Hayatta herkesin bir sınırı, duruşu, değeri vardır. “Haddini bilmek” bu sınırları idrak etmektir. Hadsizlik neredeyse sıradan bir hâl almış durumda. İnsanlar birbirinin hayatına kolayca müdahale edip sınır ihlallerini cesaret zannediyor. Bu davranış, hem bireysel ilişkilerde, hem toplumda telafisi zor yaralar açıyor.
“Haddini bilmek” sadece bireysel bir erdem değil, aynı zamanda toplumsal düzenin temel taşlarındandır. Toplum, bireylerin haklarına, sınırlarına saygı gösterildiği sürece huzur içindedir.
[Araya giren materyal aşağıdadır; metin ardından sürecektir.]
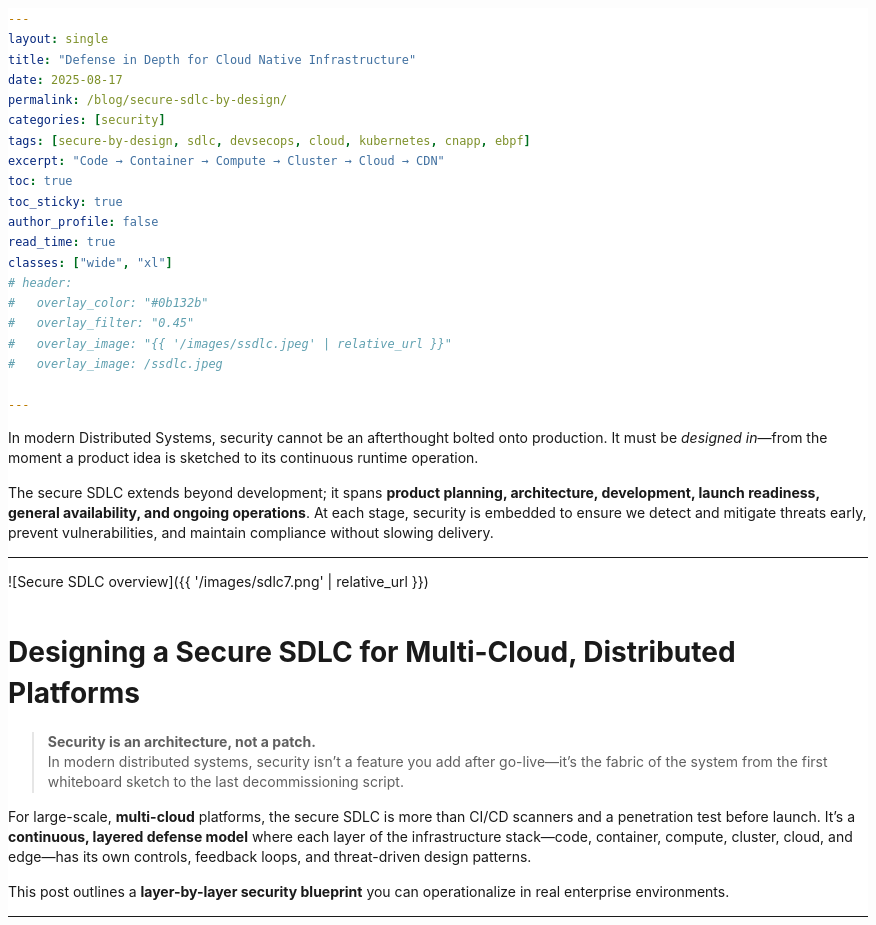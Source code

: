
 ```yaml
---
layout: single
title: "Defense in Depth for Cloud Native Infrastructure"
date: 2025-08-17
permalink: /blog/secure-sdlc-by-design/
categories: [security]
tags: [secure-by-design, sdlc, devsecops, cloud, kubernetes, cnapp, ebpf]
excerpt: "Code → Container → Compute → Cluster → Cloud → CDN"
toc: true
toc_sticky: true
author_profile: false
read_time: true
classes: ["wide", "xl"]
# header:
#   overlay_color: "#0b132b"
#   overlay_filter: "0.45"
#   overlay_image: "{{ '/images/ssdlc.jpeg' | relative_url }}"
#   overlay_image: /ssdlc.jpeg

---
```




In modern Distributed Systems, security cannot be an afterthought bolted onto production. It must be *designed in*—from the moment a product idea is sketched to its continuous runtime operation.

The secure SDLC extends beyond development; it spans **product planning, architecture, development, launch readiness, general availability, and ongoing operations**. At each stage, security is embedded to ensure we detect and mitigate threats early, prevent vulnerabilities, and maintain compliance without slowing delivery.

---
![Secure SDLC overview]({{ '/images/sdlc7.png' | relative_url }})

# Designing a Secure SDLC for Multi-Cloud, Distributed Platforms

> **Security is an architecture, not a patch.**  
> In modern distributed systems, security isn’t a feature you add after go-live—it’s the fabric of the system from the first whiteboard sketch to the last decommissioning script.

For large-scale, **multi-cloud** platforms, the secure SDLC is more than CI/CD scanners and a penetration test before launch. It’s a **continuous, layered defense model** where each layer of the infrastructure stack—code, container, compute, cluster, cloud, and edge—has its own controls, feedback loops, and threat-driven design patterns.

This post outlines a **layer-by-layer security blueprint** you can operationalize in real enterprise environments.

---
Ne yazık ki, günümüzde sadece bireysel ilişkilerde değil, toplumsal yapıda da ciddi bir sorun hâline gelmiştir.
Toplumun sağlıklı işleyebilmesi, sınırlarını bilmesi, görev ve sorumluluklarını idrak etmesi gerekir. Bireylerin haddini aşması, yalnızca kişisel ilişkileri zedelemez, toplumsal düzeni de bozar. Örneğin, kamu görevlisinin yetkilerini aşması, toplumun adalet duygusunu zedeler. Bireyin düşüncesini ifade ederken başkalarının haklarını ihlal etmesi, özgürlükleri tehdit eder kaos oluşur, güven ortadan kalkar.
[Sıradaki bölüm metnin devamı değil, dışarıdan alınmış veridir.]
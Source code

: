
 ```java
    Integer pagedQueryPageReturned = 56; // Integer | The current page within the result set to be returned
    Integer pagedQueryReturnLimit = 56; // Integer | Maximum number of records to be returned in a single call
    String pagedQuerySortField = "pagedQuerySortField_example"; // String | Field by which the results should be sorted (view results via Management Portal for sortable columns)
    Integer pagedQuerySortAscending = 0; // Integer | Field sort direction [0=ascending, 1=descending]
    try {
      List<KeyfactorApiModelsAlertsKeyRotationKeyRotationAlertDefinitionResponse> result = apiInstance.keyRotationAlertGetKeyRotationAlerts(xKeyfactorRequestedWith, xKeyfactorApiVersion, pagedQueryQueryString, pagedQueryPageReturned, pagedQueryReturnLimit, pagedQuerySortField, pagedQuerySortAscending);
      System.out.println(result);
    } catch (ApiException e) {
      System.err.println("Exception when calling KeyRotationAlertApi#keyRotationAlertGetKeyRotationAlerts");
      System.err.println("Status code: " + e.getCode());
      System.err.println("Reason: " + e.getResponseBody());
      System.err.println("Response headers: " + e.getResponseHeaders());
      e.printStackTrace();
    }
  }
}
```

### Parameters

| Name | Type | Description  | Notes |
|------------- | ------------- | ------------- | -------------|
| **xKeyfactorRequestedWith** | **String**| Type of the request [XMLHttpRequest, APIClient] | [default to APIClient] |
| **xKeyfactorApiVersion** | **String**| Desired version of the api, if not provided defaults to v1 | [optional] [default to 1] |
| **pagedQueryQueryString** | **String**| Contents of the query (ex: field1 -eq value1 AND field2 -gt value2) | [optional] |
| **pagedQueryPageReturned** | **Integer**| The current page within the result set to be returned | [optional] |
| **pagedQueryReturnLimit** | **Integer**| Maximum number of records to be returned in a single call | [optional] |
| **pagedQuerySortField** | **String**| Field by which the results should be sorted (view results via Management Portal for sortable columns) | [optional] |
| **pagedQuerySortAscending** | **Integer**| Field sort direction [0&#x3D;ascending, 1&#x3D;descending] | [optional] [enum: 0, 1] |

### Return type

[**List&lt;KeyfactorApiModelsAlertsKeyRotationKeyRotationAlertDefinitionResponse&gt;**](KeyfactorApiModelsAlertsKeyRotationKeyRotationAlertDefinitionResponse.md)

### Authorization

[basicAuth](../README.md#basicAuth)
Toplumda haddini aşma özellikle sosyal medyada kendini gösteriyor. Empatiden yoksun insanlar birbirlerini tanımadan yargılayabiliyor. Başkalarının hayatına gereksiz müdahale ederek hoşgörü ve saygıyı ciddi anlamda tehdit ediyor.
Bireysel olarak sınır koymak önemli olsa da, toplumsal ölçekte daha geniş sorumluluklarımız var. Bireyselden ziyade kollektif bir tavır sergilemeli, toplumsal bilinç geliştirilmelidir. Medyanın, eğitim sisteminin ve toplumu yönlendiren diğer kurumların bu konuda yol gösterici bir rol oynaması gerekir.
Kendi sınırlarının farkında olan başkasının haklarını çiğnemez, kimseyi kırmaz. Bu durum bir zayıflık değil, aksine erdemdir. Haddini aşanlar bu ince dengeyi göremez, kibir ve bencillikle hareket eder.
Haddini aşana öfkeyle yaklaşmak çoğu zaman sorunu çözmek yerine büyütür. İnsan bazen kırılgan ruh hâliyle sert tepki vermek istesede sabırla net bir şekilde “Bu davranışın beni rahatsız etti” demek, ilişkiyi onarabilir.
Uyarılarımıza rağmen haddini aşmaya devam edenlere mesafe koymak, sağlıklı bir tercihtir. Herkese kapımızı açık tutmak, bizi yorar ve duygusal olarak tüketir. Hayatta hem kalbimizi hem sınırlarımızı korumalıyız.
Bir de “halsizlik” boyutu var. Haddini bilmemek, insanın ruhunu yorar. Herkesin sınırını ihlal etmeye çalışan biri, aslında kendi ruhunu tüketir. Sürekli bir güç mücadelesi içinde olmak, insanı yıpratır. Bu nedenle haddini bilen bir insan, kendine huzurlu bir dünya kurar. Başkalarının hayatına gereksiz yere müdahale etmek yerine, kendi yolculuğuna odaklanır.
Unutmayalım, haddini bilmek bir özgüven işaretidir. Kendi sınırlarımızı koruduğumuzda başkalarının da sınırlarına saygı duyarız. Haddini aşanlara sabırla, ama kararlılıkla yaklaşmalı; gerektiğinde sınır çizmeyi bilmeliyiz. Kalbimiz ve ruhumuz başkalarının hoyratça çiğneyebileceği bir alan değildir. Hayat, incelikleriyle güzel; bu incelikleri korumak da bizim elimizde.
Sonuç olarak haddini bilmek hem bireysel hem toplumsal huzurun, barışın anahtarıdır. Toplumun tüm yapısında güven ve saygıyı oluşturur, güçlendirir.